What is the number of lines below that include the string "gain"? Provide that number alone.

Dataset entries
=-=-=-=-=

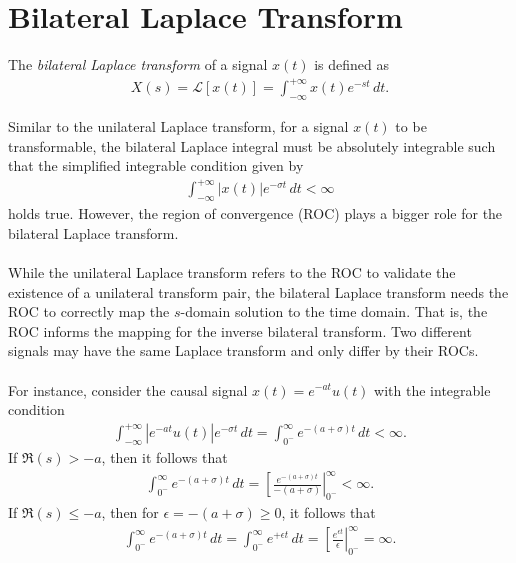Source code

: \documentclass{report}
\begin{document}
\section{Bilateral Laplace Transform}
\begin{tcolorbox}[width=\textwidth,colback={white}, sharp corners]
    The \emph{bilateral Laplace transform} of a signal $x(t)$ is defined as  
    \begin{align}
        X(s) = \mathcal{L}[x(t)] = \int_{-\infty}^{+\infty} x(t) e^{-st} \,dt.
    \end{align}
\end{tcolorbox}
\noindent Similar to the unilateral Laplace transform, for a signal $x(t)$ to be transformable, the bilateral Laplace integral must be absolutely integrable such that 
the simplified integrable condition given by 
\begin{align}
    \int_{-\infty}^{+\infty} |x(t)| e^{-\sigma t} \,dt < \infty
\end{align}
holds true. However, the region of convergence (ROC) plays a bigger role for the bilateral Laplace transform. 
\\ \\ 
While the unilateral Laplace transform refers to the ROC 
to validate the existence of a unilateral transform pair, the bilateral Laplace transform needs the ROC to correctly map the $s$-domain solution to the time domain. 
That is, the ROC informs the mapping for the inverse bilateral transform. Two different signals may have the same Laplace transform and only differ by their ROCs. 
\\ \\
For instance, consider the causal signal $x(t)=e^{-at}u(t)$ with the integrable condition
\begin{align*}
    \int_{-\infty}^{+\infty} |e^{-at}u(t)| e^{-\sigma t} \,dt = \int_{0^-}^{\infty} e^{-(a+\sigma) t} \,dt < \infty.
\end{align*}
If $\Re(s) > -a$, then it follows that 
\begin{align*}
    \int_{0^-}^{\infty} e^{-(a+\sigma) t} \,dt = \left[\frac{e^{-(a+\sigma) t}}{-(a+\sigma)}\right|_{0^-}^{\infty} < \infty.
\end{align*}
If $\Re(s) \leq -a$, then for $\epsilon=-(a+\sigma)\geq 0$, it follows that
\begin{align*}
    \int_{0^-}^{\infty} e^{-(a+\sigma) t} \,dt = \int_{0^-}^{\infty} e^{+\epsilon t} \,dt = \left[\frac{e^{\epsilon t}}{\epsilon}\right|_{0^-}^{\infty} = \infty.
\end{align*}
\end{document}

=-=-=-=-=

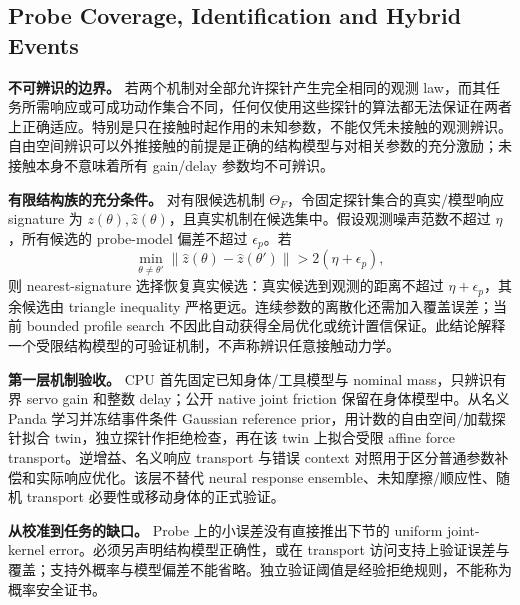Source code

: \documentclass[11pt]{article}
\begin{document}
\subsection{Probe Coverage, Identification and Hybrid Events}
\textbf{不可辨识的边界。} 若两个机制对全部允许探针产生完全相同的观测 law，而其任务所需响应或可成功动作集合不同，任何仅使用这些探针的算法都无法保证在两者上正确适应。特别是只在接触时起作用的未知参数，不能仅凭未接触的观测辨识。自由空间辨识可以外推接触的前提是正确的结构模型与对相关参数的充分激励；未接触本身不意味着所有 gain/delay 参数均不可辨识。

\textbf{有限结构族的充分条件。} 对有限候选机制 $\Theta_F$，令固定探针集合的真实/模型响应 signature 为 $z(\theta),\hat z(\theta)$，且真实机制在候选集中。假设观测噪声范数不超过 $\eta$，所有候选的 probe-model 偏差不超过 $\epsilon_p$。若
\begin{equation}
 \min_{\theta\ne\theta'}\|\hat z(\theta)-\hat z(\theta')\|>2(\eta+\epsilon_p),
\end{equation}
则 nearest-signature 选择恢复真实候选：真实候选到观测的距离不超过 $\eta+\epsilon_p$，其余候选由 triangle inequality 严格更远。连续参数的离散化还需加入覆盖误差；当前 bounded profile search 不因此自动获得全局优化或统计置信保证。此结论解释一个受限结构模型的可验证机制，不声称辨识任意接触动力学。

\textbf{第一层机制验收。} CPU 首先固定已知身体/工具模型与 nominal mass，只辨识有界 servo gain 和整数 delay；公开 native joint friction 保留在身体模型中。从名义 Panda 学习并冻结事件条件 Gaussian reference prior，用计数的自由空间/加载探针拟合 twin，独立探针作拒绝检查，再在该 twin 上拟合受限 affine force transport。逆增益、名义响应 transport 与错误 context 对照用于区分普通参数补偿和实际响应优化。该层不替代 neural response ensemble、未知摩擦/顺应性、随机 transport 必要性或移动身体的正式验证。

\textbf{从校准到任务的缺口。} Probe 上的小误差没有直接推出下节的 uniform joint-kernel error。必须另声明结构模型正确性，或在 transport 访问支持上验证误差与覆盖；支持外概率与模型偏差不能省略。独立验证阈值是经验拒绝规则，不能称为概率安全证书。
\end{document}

=-=-=-=-=

▸ **Task solution**
2